*What you are asked to do*
A precise repetition of every line below is the required answer.

*Entries supplied*
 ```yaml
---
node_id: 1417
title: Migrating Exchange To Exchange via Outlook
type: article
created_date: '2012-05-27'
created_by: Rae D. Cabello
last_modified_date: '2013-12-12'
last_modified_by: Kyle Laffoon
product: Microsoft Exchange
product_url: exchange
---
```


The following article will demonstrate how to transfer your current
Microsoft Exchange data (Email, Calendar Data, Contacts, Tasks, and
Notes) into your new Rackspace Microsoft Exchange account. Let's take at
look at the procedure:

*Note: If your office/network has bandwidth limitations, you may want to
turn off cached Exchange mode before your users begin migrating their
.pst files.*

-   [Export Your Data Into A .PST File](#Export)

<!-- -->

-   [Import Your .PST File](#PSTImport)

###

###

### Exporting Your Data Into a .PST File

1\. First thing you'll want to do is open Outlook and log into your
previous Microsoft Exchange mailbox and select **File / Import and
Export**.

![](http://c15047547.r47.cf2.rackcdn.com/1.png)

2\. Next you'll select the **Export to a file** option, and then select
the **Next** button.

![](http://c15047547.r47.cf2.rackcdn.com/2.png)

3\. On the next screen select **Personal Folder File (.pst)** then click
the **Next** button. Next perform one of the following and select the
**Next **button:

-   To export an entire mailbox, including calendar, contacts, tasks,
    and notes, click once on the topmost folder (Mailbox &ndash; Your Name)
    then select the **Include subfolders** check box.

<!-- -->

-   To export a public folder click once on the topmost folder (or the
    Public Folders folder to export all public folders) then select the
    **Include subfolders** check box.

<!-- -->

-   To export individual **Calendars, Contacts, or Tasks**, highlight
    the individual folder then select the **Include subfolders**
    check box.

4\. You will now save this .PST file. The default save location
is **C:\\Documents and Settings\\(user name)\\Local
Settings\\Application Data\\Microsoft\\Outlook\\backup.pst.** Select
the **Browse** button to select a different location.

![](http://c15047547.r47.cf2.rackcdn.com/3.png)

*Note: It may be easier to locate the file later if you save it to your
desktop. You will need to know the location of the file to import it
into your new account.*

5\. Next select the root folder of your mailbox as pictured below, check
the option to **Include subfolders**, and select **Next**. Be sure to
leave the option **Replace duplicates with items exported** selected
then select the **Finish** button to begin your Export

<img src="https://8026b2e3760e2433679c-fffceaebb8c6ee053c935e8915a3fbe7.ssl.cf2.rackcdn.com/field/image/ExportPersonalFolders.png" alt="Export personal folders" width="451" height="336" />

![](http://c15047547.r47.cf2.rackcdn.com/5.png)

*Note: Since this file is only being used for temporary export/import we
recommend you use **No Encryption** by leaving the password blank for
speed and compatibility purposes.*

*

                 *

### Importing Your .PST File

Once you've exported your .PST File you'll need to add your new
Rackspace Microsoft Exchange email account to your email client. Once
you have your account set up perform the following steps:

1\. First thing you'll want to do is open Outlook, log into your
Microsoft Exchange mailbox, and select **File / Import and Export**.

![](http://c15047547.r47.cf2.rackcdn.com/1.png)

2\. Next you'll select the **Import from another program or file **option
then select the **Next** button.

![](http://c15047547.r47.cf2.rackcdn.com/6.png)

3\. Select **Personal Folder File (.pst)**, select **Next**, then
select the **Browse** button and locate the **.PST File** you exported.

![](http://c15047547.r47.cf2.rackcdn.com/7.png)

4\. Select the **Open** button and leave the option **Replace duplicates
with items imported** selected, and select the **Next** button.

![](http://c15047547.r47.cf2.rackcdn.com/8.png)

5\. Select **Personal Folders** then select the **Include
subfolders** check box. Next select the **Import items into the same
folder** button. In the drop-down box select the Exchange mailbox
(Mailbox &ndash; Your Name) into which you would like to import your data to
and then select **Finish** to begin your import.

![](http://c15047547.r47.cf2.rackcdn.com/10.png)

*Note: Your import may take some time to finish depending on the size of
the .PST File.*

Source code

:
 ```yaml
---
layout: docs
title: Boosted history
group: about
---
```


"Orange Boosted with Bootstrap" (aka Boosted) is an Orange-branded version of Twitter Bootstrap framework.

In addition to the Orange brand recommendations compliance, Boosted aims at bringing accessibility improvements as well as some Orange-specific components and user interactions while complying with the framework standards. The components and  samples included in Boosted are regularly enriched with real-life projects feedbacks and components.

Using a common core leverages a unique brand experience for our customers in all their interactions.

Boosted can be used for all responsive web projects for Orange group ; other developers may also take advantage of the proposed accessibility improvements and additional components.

*Answer space*
 ```yaml
---
node_id: 1417
title: Migrating Exchange To Exchange via Outlook
type: article
created_date: '2012-05-27'
created_by: Rae D. Cabello
last_modified_date: '2013-12-12'
last_modified_by: Kyle Laffoon
product: Microsoft Exchange
product_url: exchange
---
```


The following article will demonstrate how to transfer your current
Microsoft Exchange data (Email, Calendar Data, Contacts, Tasks, and
Notes) into your new Rackspace Microsoft Exchange account. Let's take at
look at the procedure:

*Note: If your office/network has bandwidth limitations, you may want to
turn off cached Exchange mode before your users begin migrating their
.pst files.*

-   [Export Your Data Into A .PST File](#Export)

<!-- -->

-   [Import Your .PST File](#PSTImport)

###

###

### Exporting Your Data Into a .PST File

1\. First thing you'll want to do is open Outlook and log into your
previous Microsoft Exchange mailbox and select **File / Import and
Export**.

![](http://c15047547.r47.cf2.rackcdn.com/1.png)

2\. Next you'll select the **Export to a file** option, and then select
the **Next** button.

![](http://c15047547.r47.cf2.rackcdn.com/2.png)

3\. On the next screen select **Personal Folder File (.pst)** then click
the **Next** button. Next perform one of the following and select the
**Next **button:

-   To export an entire mailbox, including calendar, contacts, tasks,
    and notes, click once on the topmost folder (Mailbox &ndash; Your Name)
    then select the **Include subfolders** check box.

<!-- -->

-   To export a public folder click once on the topmost folder (or the
    Public Folders folder to export all public folders) then select the
    **Include subfolders** check box.

<!-- -->

-   To export individual **Calendars, Contacts, or Tasks**, highlight
    the individual folder then select the **Include subfolders**
    check box.

4\. You will now save this .PST file. The default save location
is **C:\\Documents and Settings\\(user name)\\Local
Settings\\Application Data\\Microsoft\\Outlook\\backup.pst.** Select
the **Browse** button to select a different location.

![](http://c15047547.r47.cf2.rackcdn.com/3.png)

*Note: It may be easier to locate the file later if you save it to your
desktop. You will need to know the location of the file to import it
into your new account.*

5\. Next select the root folder of your mailbox as pictured below, check
the option to **Include subfolders**, and select **Next**. Be sure to
leave the option **Replace duplicates with items exported** selected
then select the **Finish** button to begin your Export

<img src="https://8026b2e3760e2433679c-fffceaebb8c6ee053c935e8915a3fbe7.ssl.cf2.rackcdn.com/field/image/ExportPersonalFolders.png" alt="Export personal folders" width="451" height="336" />

![](http://c15047547.r47.cf2.rackcdn.com/5.png)

*Note: Since this file is only being used for temporary export/import we
recommend you use **No Encryption** by leaving the password blank for
speed and compatibility purposes.*

*

                 *

### Importing Your .PST File

Once you've exported your .PST File you'll need to add your new
Rackspace Microsoft Exchange email account to your email client. Once
you have your account set up perform the following steps:

1\. First thing you'll want to do is open Outlook, log into your
Microsoft Exchange mailbox, and select **File / Import and Export**.

![](http://c15047547.r47.cf2.rackcdn.com/1.png)

2\. Next you'll select the **Import from another program or file **option
then select the **Next** button.

![](http://c15047547.r47.cf2.rackcdn.com/6.png)

3\. Select **Personal Folder File (.pst)**, select **Next**, then
select the **Browse** button and locate the **.PST File** you exported.

![](http://c15047547.r47.cf2.rackcdn.com/7.png)

4\. Select the **Open** button and leave the option **Replace duplicates
with items imported** selected, and select the **Next** button.

![](http://c15047547.r47.cf2.rackcdn.com/8.png)

5\. Select **Personal Folders** then select the **Include
subfolders** check box. Next select the **Import items into the same
folder** button. In the drop-down box select the Exchange mailbox
(Mailbox &ndash; Your Name) into which you would like to import your data to
and then select **Finish** to begin your import.

![](http://c15047547.r47.cf2.rackcdn.com/10.png)

*Note: Your import may take some time to finish depending on the size of
the .PST File.*

Source code

:
 ```yaml
---
layout: docs
title: Boosted history
group: about
---
```


"Orange Boosted with Bootstrap" (aka Boosted) is an Orange-branded version of Twitter Bootstrap framework.

In addition to the Orange brand recommendations compliance, Boosted aims at bringing accessibility improvements as well as some Orange-specific components and user interactions while complying with the framework standards. The components and  samples included in Boosted are regularly enriched with real-life projects feedbacks and components.

Using a common core leverages a unique brand experience for our customers in all their interactions.

Boosted can be used for all responsive web projects for Orange group ; other developers may also take advantage of the proposed accessibility improvements and additional components.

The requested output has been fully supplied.